One last thing you didn’t include a link to the repo. I presume this is the right one: https://github.com/SteveMacenski/slam_toolbox

Hi Dave,

First, thanks for mentioning to include a link! There’s always something missing when you make an announcement…

It assumes the “vanilla” mobile base setup of a 2D laser scanner. The testing I have done are with SICK TiM, Hokuyo lidars, and RPlidars, but there’s no reason you couldn’t use a lower cost version and a coarser resolution map. But in general a 2D laser scanner broadcasting a sensor_msgs/LaserScan message.
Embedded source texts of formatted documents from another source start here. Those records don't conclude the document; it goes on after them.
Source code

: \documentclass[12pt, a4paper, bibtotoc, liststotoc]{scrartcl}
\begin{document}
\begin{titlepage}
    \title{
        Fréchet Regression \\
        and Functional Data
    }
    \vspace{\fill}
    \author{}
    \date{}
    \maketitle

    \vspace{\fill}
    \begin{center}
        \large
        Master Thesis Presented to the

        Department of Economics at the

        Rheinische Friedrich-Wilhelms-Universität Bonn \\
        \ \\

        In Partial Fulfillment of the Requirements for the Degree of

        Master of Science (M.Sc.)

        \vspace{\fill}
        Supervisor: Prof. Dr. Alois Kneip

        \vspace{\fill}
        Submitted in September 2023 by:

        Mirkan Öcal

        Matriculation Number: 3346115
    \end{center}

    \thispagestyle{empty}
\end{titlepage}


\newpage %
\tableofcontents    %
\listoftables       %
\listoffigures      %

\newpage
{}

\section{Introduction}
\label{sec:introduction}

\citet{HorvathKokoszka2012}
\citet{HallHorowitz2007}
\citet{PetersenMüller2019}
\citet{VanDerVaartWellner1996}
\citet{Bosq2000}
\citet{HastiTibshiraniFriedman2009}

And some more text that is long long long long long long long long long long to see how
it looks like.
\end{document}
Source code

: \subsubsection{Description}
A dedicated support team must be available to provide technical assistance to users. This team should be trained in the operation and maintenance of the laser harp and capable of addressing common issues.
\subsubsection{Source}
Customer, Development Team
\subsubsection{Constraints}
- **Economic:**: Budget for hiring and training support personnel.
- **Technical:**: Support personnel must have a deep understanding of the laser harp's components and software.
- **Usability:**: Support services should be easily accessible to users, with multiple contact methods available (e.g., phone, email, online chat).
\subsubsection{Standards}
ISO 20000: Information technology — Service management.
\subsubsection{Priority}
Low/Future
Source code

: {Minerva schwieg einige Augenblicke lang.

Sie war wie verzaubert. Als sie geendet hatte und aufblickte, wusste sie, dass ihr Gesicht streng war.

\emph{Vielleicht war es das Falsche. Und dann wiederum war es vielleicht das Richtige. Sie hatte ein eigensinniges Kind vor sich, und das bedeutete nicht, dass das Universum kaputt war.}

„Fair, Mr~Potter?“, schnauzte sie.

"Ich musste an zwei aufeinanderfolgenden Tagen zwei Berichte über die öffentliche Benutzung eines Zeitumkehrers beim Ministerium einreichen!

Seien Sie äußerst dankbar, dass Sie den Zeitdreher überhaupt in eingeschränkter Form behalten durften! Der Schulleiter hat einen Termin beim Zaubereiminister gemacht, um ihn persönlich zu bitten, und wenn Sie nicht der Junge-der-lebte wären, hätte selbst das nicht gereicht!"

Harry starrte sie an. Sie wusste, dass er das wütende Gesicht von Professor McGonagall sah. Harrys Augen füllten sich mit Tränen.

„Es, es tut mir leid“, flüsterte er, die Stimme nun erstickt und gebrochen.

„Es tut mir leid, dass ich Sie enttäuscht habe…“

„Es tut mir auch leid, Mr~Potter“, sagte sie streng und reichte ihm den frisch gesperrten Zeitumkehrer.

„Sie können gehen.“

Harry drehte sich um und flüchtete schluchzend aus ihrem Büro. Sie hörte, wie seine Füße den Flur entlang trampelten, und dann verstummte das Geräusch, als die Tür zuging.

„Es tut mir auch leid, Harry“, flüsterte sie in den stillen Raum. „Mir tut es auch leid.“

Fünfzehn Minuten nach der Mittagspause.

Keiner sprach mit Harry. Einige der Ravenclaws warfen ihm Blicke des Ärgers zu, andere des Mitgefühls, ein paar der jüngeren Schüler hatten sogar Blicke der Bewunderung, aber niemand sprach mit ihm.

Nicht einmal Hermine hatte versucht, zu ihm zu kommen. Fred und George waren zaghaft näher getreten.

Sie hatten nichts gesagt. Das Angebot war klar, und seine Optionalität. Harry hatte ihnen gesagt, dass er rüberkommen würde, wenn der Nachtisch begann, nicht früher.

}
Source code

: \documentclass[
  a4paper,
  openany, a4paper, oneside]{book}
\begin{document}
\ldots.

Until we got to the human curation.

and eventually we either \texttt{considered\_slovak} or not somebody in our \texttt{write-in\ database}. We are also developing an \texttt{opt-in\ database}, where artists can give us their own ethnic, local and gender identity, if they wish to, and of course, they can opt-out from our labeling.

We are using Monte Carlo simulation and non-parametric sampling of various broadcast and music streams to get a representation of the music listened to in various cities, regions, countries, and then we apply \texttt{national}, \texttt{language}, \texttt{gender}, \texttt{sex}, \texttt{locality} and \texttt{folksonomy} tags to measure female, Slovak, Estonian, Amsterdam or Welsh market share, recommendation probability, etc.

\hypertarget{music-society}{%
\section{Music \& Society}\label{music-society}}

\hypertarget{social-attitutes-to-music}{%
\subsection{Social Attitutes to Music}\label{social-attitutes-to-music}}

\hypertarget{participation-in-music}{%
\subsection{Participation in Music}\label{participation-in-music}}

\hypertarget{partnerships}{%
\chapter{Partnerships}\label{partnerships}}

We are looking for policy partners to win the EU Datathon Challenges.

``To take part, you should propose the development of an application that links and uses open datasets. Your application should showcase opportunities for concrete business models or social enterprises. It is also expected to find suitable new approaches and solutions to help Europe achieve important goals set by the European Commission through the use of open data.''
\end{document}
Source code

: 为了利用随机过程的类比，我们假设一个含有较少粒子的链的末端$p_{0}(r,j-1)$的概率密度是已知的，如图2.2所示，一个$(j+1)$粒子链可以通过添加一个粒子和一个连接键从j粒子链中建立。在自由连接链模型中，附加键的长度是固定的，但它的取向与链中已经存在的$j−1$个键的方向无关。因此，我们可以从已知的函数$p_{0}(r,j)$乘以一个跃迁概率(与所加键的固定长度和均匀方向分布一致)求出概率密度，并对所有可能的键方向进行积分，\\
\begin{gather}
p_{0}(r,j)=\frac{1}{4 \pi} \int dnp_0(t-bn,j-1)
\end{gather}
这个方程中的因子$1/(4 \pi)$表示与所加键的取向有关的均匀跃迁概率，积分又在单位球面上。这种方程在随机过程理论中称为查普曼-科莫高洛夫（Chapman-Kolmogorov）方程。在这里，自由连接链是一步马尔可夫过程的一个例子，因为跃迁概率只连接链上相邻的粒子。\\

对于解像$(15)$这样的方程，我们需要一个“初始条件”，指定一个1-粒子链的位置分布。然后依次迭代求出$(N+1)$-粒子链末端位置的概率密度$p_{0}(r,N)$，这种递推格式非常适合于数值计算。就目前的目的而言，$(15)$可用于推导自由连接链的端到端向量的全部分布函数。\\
On the computational side, I haven’t tried it with something too under powered, I think my weakest robot is a 6th gen i5 and I haven’t had a problem. Its a good question if this would work on something like a Raspberry pi, and the answer would be: I don’t know but I’m open to finding out. I haven’t done anything insanely above the ordinary of 2D laser based SLAM, so you should be fine to use this if you are able to use other 2D slam packages on your platform like Karto, Gmapping, Cartographer, etc. You definitely won’t get 145,000 sq.ft. realtime on that type of platform however. That metric was using a 7th gen i7 mobile NUC processor.

Nice tool, we’ve been looking to work with something like this. Anyone interested in using an OPS241-B short range radar sensor to make it work with the toolbox? It provides range information to one or more detected objects in it’s field of view. Detection range is 0.1 to 20m. Contact me if interested.

This is awesome work @smac, thanks for sharing!